Last month Microsoft announced the upcoming release of a third version of Hyper-V, specifically developed to address customers need for a lightweight hypervisor (and to compete with VMware ESXi).
The product, called Hyper-V Server 2008, has the smallest footprint because its parent partition it’s powered by a small subset of Windows Server 2008, even smaller than the Server Core edition.
Unfortunately the hypervisor didn’t lose just the weight.
Hyper-V Server 2008 doesn’t come with any OS license so customers must pay each guest OS they want to use (making the product interesting only for those companies that want to consolidate existing Windows Server 2003 boxes).
More than that, the new product has the same technical limitations that the Hyper-V edition included with Windows Server 2008 Standard has: it only supports 4 physical CPUs, 32GB of RAM and 128 virtual machines, plus there’s no support for clustering or quick migration.

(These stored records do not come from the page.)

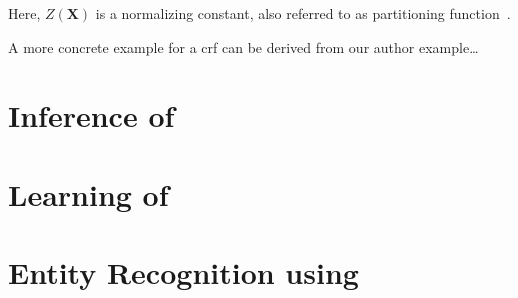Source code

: Here, $Z(\bm{X})$ is a normalizing constant, also referred to as partitioning function~\citep{koller2009probabilistic}.

\bigskip

A more concrete example for a \gls{crf} can be derived from our author example\dots


\section{Inference of }\label{sec:inference-crfs}


\section{Learning of }\label{sec:learning-crfs}


\section{Entity Recognition using }\label{sec:er-using-crfs}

This version doesn’t even have a local web management console, so each host must be initialized locally at the command prompt and then remotely managed with Hyper-V Manager (for Windows Server 2008 and Vista) or the upcoming System Center Virtual Machine Manager (SCVMM) 2008.
The product is available free of charge here.
Microsoft also published a Configuration Guide to describe basic management tasks that must be executed at the command prompt for host initialization.
The virtualization.info Virtualization Industry Roadmap has been updated accordingly.